Жильбер обернулся и увидел, что Себастьен в самом деле лежит на совершенно голом матрасе, обтянутом расползавшимся тиком; мальчик только что задремал, сраженный усталостью и болью.

Желая убедиться в том, что это не обморок, доктор подошел к нему; услышав его тихое, ровное дыхание, он успокоился и возвратился к хозяину подвала; Жильбер ничего не мог с собой поделать: этот человек внушал ему интерес, подобный интересу к дикому животному — тигру или гиене.

— Кто же вам помогает в этой гигантской работе?

— Кто помогает? — повторил Марат. — Ха-ха-ха! Только индюки сбиваются в стаи — орел летает один! Вот мои помощники!

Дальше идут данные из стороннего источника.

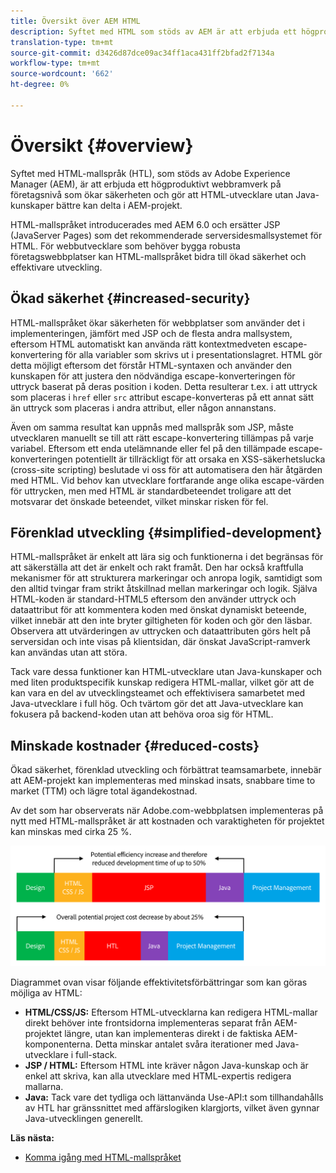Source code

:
 ```yaml
---
title: Översikt över AEM HTML
description: Syftet med HTML som stöds av AEM är att erbjuda ett högproduktivt webbramverk på företagsnivå som ökar säkerheten och gör att HTML-utvecklare utan Java-kunskaper bättre kan delta i AEM-projekt.
translation-type: tm+mt
source-git-commit: d3426d87dce09ac34ff1aca431ff2bfad2f7134a
workflow-type: tm+mt
source-wordcount: '662'
ht-degree: 0%

---
```



# Översikt {#overview}

Syftet med HTML-mallspråk (HTL), som stöds av Adobe Experience Manager (AEM), är att erbjuda ett högproduktivt webbramverk på företagsnivå som ökar säkerheten och gör att HTML-utvecklare utan Java-kunskaper bättre kan delta i AEM-projekt.

HTML-mallspråket introducerades med AEM 6.0 och ersätter JSP (JavaServer Pages) som det rekommenderade serversidesmallsystemet för HTML. För webbutvecklare som behöver bygga robusta företagswebbplatser kan HTML-mallspråket bidra till ökad säkerhet och effektivare utveckling.

## Ökad säkerhet {#increased-security}

HTML-mallspråket ökar säkerheten för webbplatser som använder det i implementeringen, jämfört med JSP och de flesta andra mallsystem, eftersom HTML automatiskt kan använda rätt kontextmedveten escape-konvertering för alla variabler som skrivs ut i presentationslagret. HTML gör detta möjligt eftersom det förstår HTML-syntaxen och använder den kunskapen för att justera den nödvändiga escape-konverteringen för uttryck baserat på deras position i koden. Detta resulterar t.ex. i att uttryck som placeras i `href` eller `src` attribut escape-konverteras på ett annat sätt än uttryck som placeras i andra attribut, eller någon annanstans.

Även om samma resultat kan uppnås med mallspråk som JSP, måste utvecklaren manuellt se till att rätt escape-konvertering tillämpas på varje variabel. Eftersom ett enda utelämnande eller fel på den tillämpade escape-konverteringen potentiellt är tillräckligt för att orsaka en XSS-säkerhetslucka (cross-site scripting) beslutade vi oss för att automatisera den här åtgärden med HTML. Vid behov kan utvecklare fortfarande ange olika escape-värden för uttrycken, men med HTML är standardbeteendet troligare att det motsvarar det önskade beteendet, vilket minskar risken för fel.

## Förenklad utveckling {#simplified-development}

HTML-mallspråket är enkelt att lära sig och funktionerna i det begränsas för att säkerställa att det är enkelt och rakt framåt. Den har också kraftfulla mekanismer för att strukturera markeringar och anropa logik, samtidigt som den alltid tvingar fram strikt åtskillnad mellan markeringar och logik. Själva HTML-koden är standard-HTML5 eftersom den använder uttryck och dataattribut för att kommentera koden med önskat dynamiskt beteende, vilket innebär att den inte bryter giltigheten för koden och gör den läsbar. Observera att utvärderingen av uttrycken och dataattributen görs helt på serversidan och inte visas på klientsidan, där önskat JavaScript-ramverk kan användas utan att störa.

Tack vare dessa funktioner kan HTML-utvecklare utan Java-kunskaper och med liten produktspecifik kunskap redigera HTML-mallar, vilket gör att de kan vara en del av utvecklingsteamet och effektivisera samarbetet med Java-utvecklare i full hög. Och tvärtom gör det att Java-utvecklare kan fokusera på backend-koden utan att behöva oroa sig för HTML.

## Minskade kostnader {#reduced-costs}

Ökad säkerhet, förenklad utveckling och förbättrat teamsamarbete, innebär att AEM-projekt kan implementeras med minskad insats, snabbare time to market (TTM) och lägre total ägandekostnad.

Av det som har observerats när Adobe.com-webbplatsen implementeras på nytt med HTML-mallspråket är att kostnaden och varaktigheten för projektet kan minskas med cirka 25 %.

![Effektiv ökning och kostnadsminskning](assets/chlimage_1.png)

Diagrammet ovan visar följande effektivitetsförbättringar som kan göras möjliga av HTML:

* **HTML/CSS/JS:** Eftersom HTML-utvecklarna kan redigera HTML-mallar direkt behöver inte frontsidorna implementeras separat från AEM-projektet längre, utan kan implementeras direkt i de faktiska AEM-komponenterna. Detta minskar antalet svåra iterationer med Java-utvecklare i full-stack.
* **JSP / HTML:** Eftersom HTML inte kräver någon Java-kunskap och är enkel att skriva, kan alla utvecklare med HTML-expertis redigera mallarna.
* **Java:** Tack vare det tydliga och lättanvända Use-API:t som tillhandahålls av HTL har gränssnittet med affärslogiken klargjorts, vilket även gynnar Java-utvecklingen generellt.

**Läs nästa:**

* [Komma igång med HTML-mallspråket](getting-started.md)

Марат показал на голову и руки.

— Видите этот стол? — продолжал он. — Это кузница, в которой бог огня Вулкан — удачное сравнение, не правда ли? — кует гром и молнии. Каждую ночь я исписываю по восемь страниц ин-октаво для газеты, которая продается утром; однако частенько восьми страниц оказывается недостаточно, и тогда я удваиваю их количество; но и шестнадцати страниц иногда бывает мало: я, как правило, начинаю писать размашисто, но заканчиваю обычно мелким почерком. Другие журналисты публикуют свои статьи с перерывами, они подменяют друг друга, оказывают друг другу помощь. Я же — никогда! "Друг народа" — вы сами можете видеть копию, вот она, — "Друг народа" от первой до последней строчки написан одной рукой. Это не просто газета, нет! За ней стоит человек, личность, и этот человек — я!

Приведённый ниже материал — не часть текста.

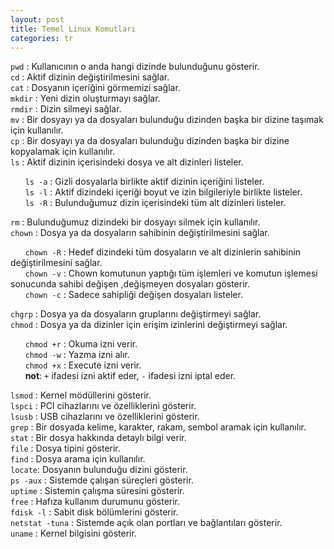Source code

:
 ```yaml
---
layout: post
title: Temel Linux Komutları
categories: tr
---
```





`pwd` : Kullanıcının o anda hangi dizinde bulunduğunu gösterir. <br>
`cd`  : Aktif dizinin değiştirilmesini sağlar.<br>
`cat` : Dosyanın içeriğini görmemizi sağlar.<br>
`mkdir` : Yeni dizin oluşturmayı sağlar. <br>
`rmdir` : Dizin silmeyi sağlar.<br>
`mv`  : Bir dosyayı ya da dosyaları bulunduğu dizinden başka bir dizine taşımak için kullanılır.<br>
`cp`  : Bir dosyayı ya da dosyaları bulunduğu dizinden başka bir dizine kopyalamak için kullanılır.<br>
`ls`  : Aktif dizinin içerisindeki dosya ve alt dizinleri listeler.<br>

&nbsp;&nbsp;&nbsp;&nbsp;&nbsp;&nbsp;`ls -a` : Gizli dosyalarla birlikte aktif dizinin içeriğini listeler.<br>
&nbsp;&nbsp;&nbsp;&nbsp;&nbsp;&nbsp;`ls -l` : Aktif dizindeki içeriği boyut ve izin bilgileriyle birlikte listeler.<br>
&nbsp;&nbsp;&nbsp;&nbsp;&nbsp;&nbsp;`ls -R` : Bulunduğumuz dizin içerisindeki tüm alt dizinleri listeler.<br>

`rm` : Bulunduğumuz dizindeki bir dosyayı silmek için kullanılır.<br>
`chown` : Dosya ya da dosyaların sahibinin değiştirilmesini sağlar.<br>

&nbsp;&nbsp;&nbsp;&nbsp;&nbsp;&nbsp;`chown -R` : Hedef dizindeki tüm dosyaların ve alt dizinlerin sahibinin değiştirilmesini sağlar.<br>
&nbsp;&nbsp;&nbsp;&nbsp;&nbsp;&nbsp;`chown -v` : Chown komutunun yaptığı tüm işlemleri ve komutun işlemesi sonucunda sahibi değişen ,değişmeyen dosyaları gösterir.<br>
&nbsp;&nbsp;&nbsp;&nbsp;&nbsp;&nbsp;`chown -c` : Sadece sahipliği değişen dosyaları listeler.<br>

`chgrp` : Dosya ya da dosyaların gruplarını değiştirmeyi sağlar.<br>
`chmod` : Dosya ya da dizinler için erişim izinlerini değiştirmeyi sağlar.<br>

&nbsp;&nbsp;&nbsp;&nbsp;&nbsp;&nbsp;`chmod +r` : Okuma izni verir.<br>
&nbsp;&nbsp;&nbsp;&nbsp;&nbsp;&nbsp;`chmod -w` : Yazma izni alır.<br>
&nbsp;&nbsp;&nbsp;&nbsp;&nbsp;&nbsp;`chmod +x` : Execute izni verir.<br>
&nbsp;&nbsp;&nbsp;&nbsp;&nbsp;&nbsp;<strong>not</strong>: `+` ifadesi izni aktif eder, `-` ifadesi izni iptal eder.<br>

`lsmod` : Kernel mödüllerini gösterir.<br>
`lspci` : PCI cihazlarını ve özelliklerini gösterir.<br>
`lsusb` : USB cihazlarını ve özelliklerini gösterir.<br>
`grep`  : Bir dosyada kelime, karakter, rakam, sembol aramak için kullanılır.<br>
`stat`  : Bir dosya hakkında detaylı bilgi verir.<br>
`file`  : Dosya tipini gösterir.<br>
`find`  : Dosya arama için kullanılır.<br>
`locate`: Dosyanın bulunduğu dizini gösterir.<br>
`ps -aux` : Sistemde çalışan süreçleri gösterir.<br>
`uptime`  : Sistemin çalışma süresini gösterir.<br>
`free` : Hafıza kullanım durumunu gösterir.<br>
`fdisk -l` : Sabit disk bölümlerini gösterir.<br>
`netstat -tuna` :  Sistemde açık olan portları ve bağlantıları gösterir.<br>
`uname` : Kernel bilgisini gösterir.<br>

— Как же вы справляетесь один? — спросил Жильбер.

— Это — тайна природы!.. Я сторговался со смертью: я ей отдаю десять лет жизни, а она избавляет меня от необходимости отдыхать днем и спать ночью… Живу я просто: пишу… пишу ночью, пишу днем… Ищейки Лафайета вынуждают меня жить скрываясь, взаперти, а я от этого только лучше работаю — такая жизнь увеличивает мою работоспособность… Сначала она меня тяготила, а сейчас я уже привык. Мне доставляет удовольствие смотреть на убогое общество сквозь узкое косое оконце из моего подвала, сквозь сырую и мрачную отдушину. Из тьмы моего подземелья я правлю миром живых, я творю суд и расправу над наукой и над политикой… Одной рукой я уничтожаю Ньютона, Франклина, Лапласа, Монжа, Лавуазье, а другой заставляю трепетать Байи, Неккера, Лафайета… Я их всех опрокину… да, как Самсон, разрушивший храм, а под обломками, которые, возможно, падут на мою голову, я похороню монархию…

Жильбер не мог сдержать дрожи: этот нищий в подвале повторял ему слово в слово то, что он слышал от изысканного Калиостро во дворце.

— Отчего же вам с вашей популярностью не попробовать стать депутатом Национального собрания?

— Потому что еще не пришло время, — отвечал Марат и с сожалением прибавил: — Ах, если бы я был народным трибуном! Если бы меня поддерживали несколько тысяч готовых на все бойцов, я ручаюсь, что через полтора месяца конституция была бы завершена, а политическая машина стала бы работать безупречно, и ни один проходимец не посмел бы этому помешать; люди стали бы свободными и счастливыми; меньше чем через год народ стал бы процветать и никого бы не боялся, и так было бы до тех пор, пока я жив.

Облик этого тщеславного существа менялся прямо на глазах: его глаза налились кровью; желтая кожа заблестела от пота; чудовище было величественно в своем безобразии, как другой человек был бы величав в своей красоте.

— Однако я не трибун, — словно спохватившись, продолжал он, — у меня нет этих столь мне необходимых нескольких тысяч людей… Нет, но я журналист… Нет, но у меня есть письменный прибор, бумага, перья… Нет, но у меня — подписчики, читатели, для кого я оракул, пророк, прорицатель… У меня есть народ; я друг ему, и он, трепеща, идет вслед за мной от предательства к предательству, от открытия к открытию, от отвращения к отвращению… В первом номере "Друга народа" я разоблачал аристократов, я говорил, что во Франции было шестьсот виновных и что для них будет достаточно шестисот веревок… Ха-ха-ха! Месяц назад я немного ошибался! События пятого и шестого октября меня просветили… Теперь я понимаю, что не шестьсот виновных заслуживают суда, а десять, двадцать тысяч аристократов достойны виселицы.

Жильбер улыбался. Ему казалось, что такая злоба граничит с безумием.